A year ago, the U.S. housing market was one of the hottest parts of the U.S. economy. Low interest rates and creative mortgage packages were fueling new and existing home sales. As a result, several downstream industries, from moving companies to architectural paint makers, were reaping the rewards.
A year later, the residential real estate market has cooled substantially (with talk of "bubbles bursting" in select areas), marked by rising interest rates (and foreclosures). According to the U.S. Commerce Department, sales of new homes in July fell 21.6% from the record monthly high set in July 2005, and, on a year-to-date basis, new home sales were down 14.2% compared with the first seven months of 2005.
But the good news is, a slow down in new home sales has only a minimal impact on the decorative paint market.
"Slowing sales of new homes, in and of itself, should not be cause for too great a concern. The vast majority of architectural paint sold in the U.S. is for maintenance or repaint," said Scott Detiveaux, senior consultant with Orr & Boss, Inc.
However, recent reports on existing home sales-a significant influencer of maintenance paint demand-are cause for more concern.
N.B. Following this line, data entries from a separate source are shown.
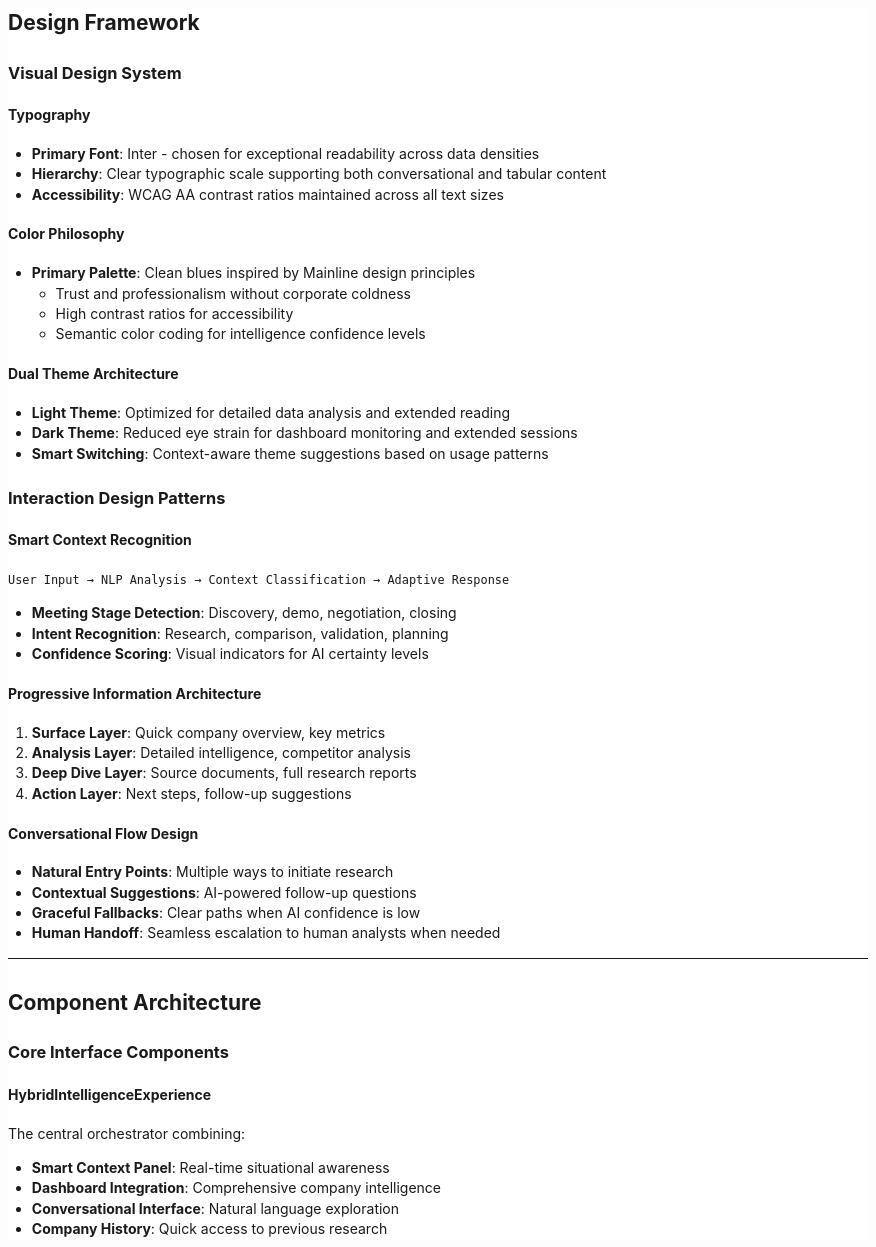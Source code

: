 
## Design Framework

### Visual Design System

#### Typography
- **Primary Font**: Inter - chosen for exceptional readability across data densities
- **Hierarchy**: Clear typographic scale supporting both conversational and tabular content
- **Accessibility**: WCAG AA contrast ratios maintained across all text sizes

#### Color Philosophy
- **Primary Palette**: Clean blues inspired by Mainline design principles
  - Trust and professionalism without corporate coldness
  - High contrast ratios for accessibility
  - Semantic color coding for intelligence confidence levels

#### Dual Theme Architecture
- **Light Theme**: Optimized for detailed data analysis and extended reading
- **Dark Theme**: Reduced eye strain for dashboard monitoring and extended sessions
- **Smart Switching**: Context-aware theme suggestions based on usage patterns

### Interaction Design Patterns

#### Smart Context Recognition
```
User Input → NLP Analysis → Context Classification → Adaptive Response
```
- **Meeting Stage Detection**: Discovery, demo, negotiation, closing
- **Intent Recognition**: Research, comparison, validation, planning
- **Confidence Scoring**: Visual indicators for AI certainty levels

#### Progressive Information Architecture
1. **Surface Layer**: Quick company overview, key metrics
2. **Analysis Layer**: Detailed intelligence, competitor analysis
3. **Deep Dive Layer**: Source documents, full research reports
4. **Action Layer**: Next steps, follow-up suggestions

#### Conversational Flow Design
- **Natural Entry Points**: Multiple ways to initiate research
- **Contextual Suggestions**: AI-powered follow-up questions
- **Graceful Fallbacks**: Clear paths when AI confidence is low
- **Human Handoff**: Seamless escalation to human analysts when needed

---

## Component Architecture

### Core Interface Components

#### HybridIntelligenceExperience
The central orchestrator combining:
- **Smart Context Panel**: Real-time situational awareness
- **Dashboard Integration**: Comprehensive company intelligence
- **Conversational Interface**: Natural language exploration
- **Company History**: Quick access to previous research
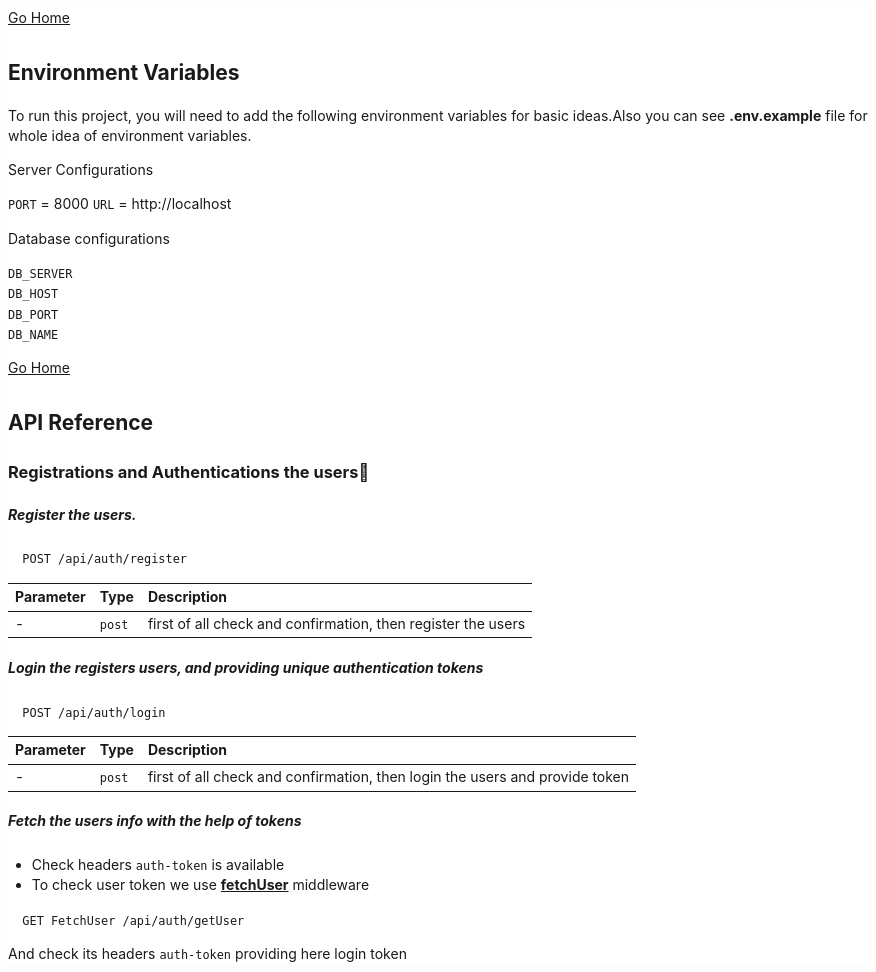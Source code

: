 <a href="#inotes_api">Go Home </a>

## <h2 id="envVar">Environment Variables </h2>

To run this project, you will need to add the following environment variables for basic ideas.Also you can see **.env.example** file for whole idea of environment variables.

Server Configurations

`PORT` = 8000
`URL` = http://localhost

Database configurations

`DB_SERVER`   
`DB_HOST`   
`DB_PORT`   
`DB_NAME`   

<a href="#inotes_api">Go Home </a>


## <h2 id="apiRef">API Reference </h2>

### Registrations and Authentications the users👤

##### Register the users.

```http
  POST /api/auth/register
```

| Parameter | Type     | Description                |
| :-------- | :------- | :------------------------- |
| - | `post` | first of all check and confirmation, then register the users |


##### Login the registers users, and providing unique authentication tokens

```http
  POST /api/auth/login
```

| Parameter | Type     | Description                |
| :-------- | :------- | :------------------------- |
| - | `post` | first of all check and confirmation, then login the users and provide token |


##### Fetch the users info with the help of tokens

- Check headers `auth-token` is available
- To check user token we use <a href="#usages">**fetchUser**</a> middleware

```http
  GET FetchUser /api/auth/getUser
```
And check its headers `auth-token` providing here login token
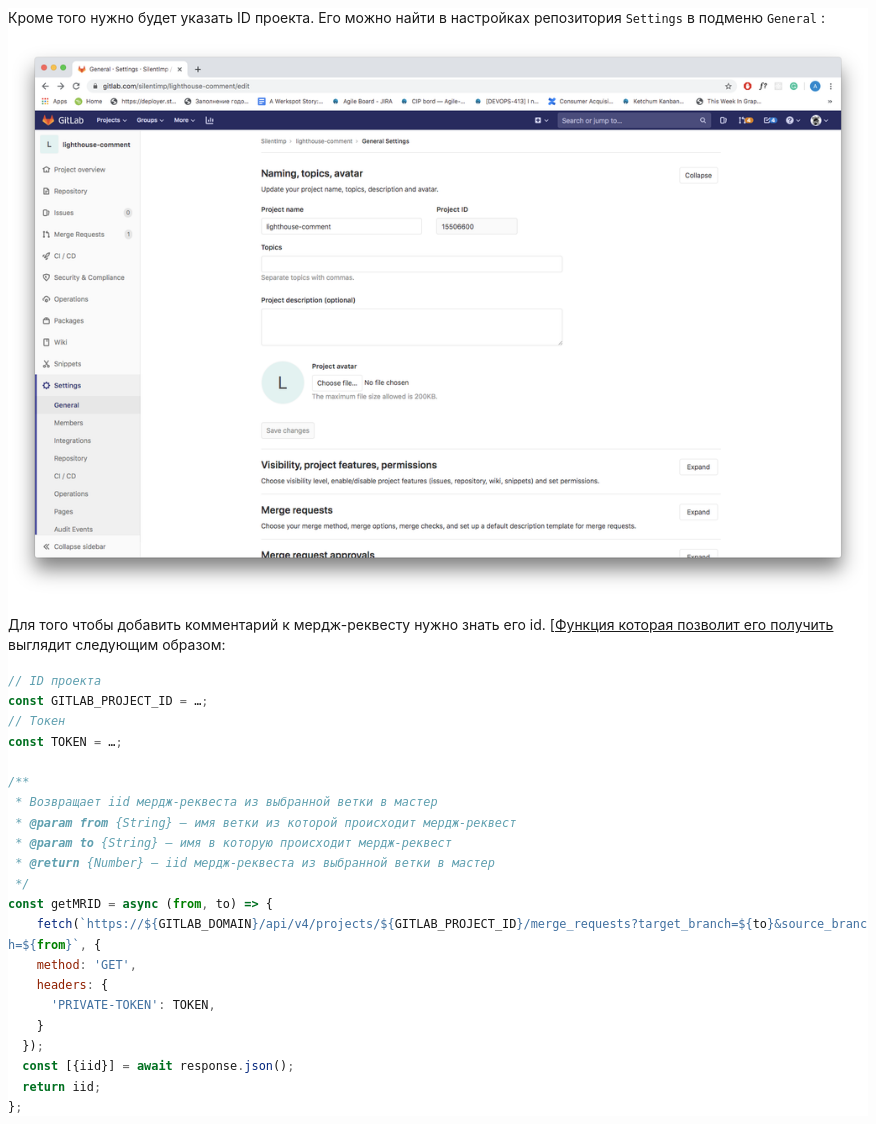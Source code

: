Кроме того нужно будет указать ID проекта. Его можно найти в настройках репозитория `Settings` в подменю `General` :

![Скриншот, показывающий страницу настроек проекта, из которых можно получитьProject ID.](images/id.png)

Для того чтобы добавить комментарий к мердж-реквесту нужно знать его id.  [[Функция которая позволит его получить](https://docs.gitlab.com/ee/api/merge_requests.html#get-single-mr) выглядит следующим образом:

```javascript
// ID проекта
const GITLAB_PROJECT_ID = …;
// Токен 
const TOKEN = …;

/**
 * Возвращает iid мердж-реквеста из выбранной ветки в мастер
 * @param from {String} — имя ветки из которой происходит мердж-реквест
 * @param to {String} — имя в которую происходит мердж-реквест
 * @return {Number} — iid мердж-реквеста из выбранной ветки в мастер
 */
const getMRID = async (from, to) => {
	fetch(`https://${GITLAB_DOMAIN}/api/v4/projects/${GITLAB_PROJECT_ID}/merge_requests?target_branch=${to}&source_branch=${from}`, {
    method: 'GET',
    headers: {
      'PRIVATE-TOKEN': TOKEN,
    }
  });
  const [{iid}] = await response.json();
  return iid;
};
```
The National Association of Realtors reported that total existing home sales in July-including single-family, townhomes, condominiums and co-ops- dropped 4.1% from June and were down 11.2% from July 2005.
This isn't a welcome development, especially when combined with sluggish new structure sales.
"A slowing market for both new and existing homes will have a negative effect on the market," said Detiveaux.
Still, Detiveaux predicted that although growth will slow towards the end of year, the overall architectural paint market in 2006 "should still top 2005 in terms of total volume," largely due to a strong first half of the year.
Price Pressures Persist
Another factor that continues to shape the market is the price of raw materials as well as energy and transportation. "It is clear that raw materials prices have increased and will keep increasing," one coatings executive told Coatings World. "There is no secret in this respect. In order to remain competitive these increases need to be passed on to our customers."
Companies appear to be making more advances in their effort to curb skyrocketing costs by raising selling prices and zeroing in on any fat that can be removed from their processes. The goal: minimize the total cost of transforming a product from raw materials to finished goods in their customer's hands.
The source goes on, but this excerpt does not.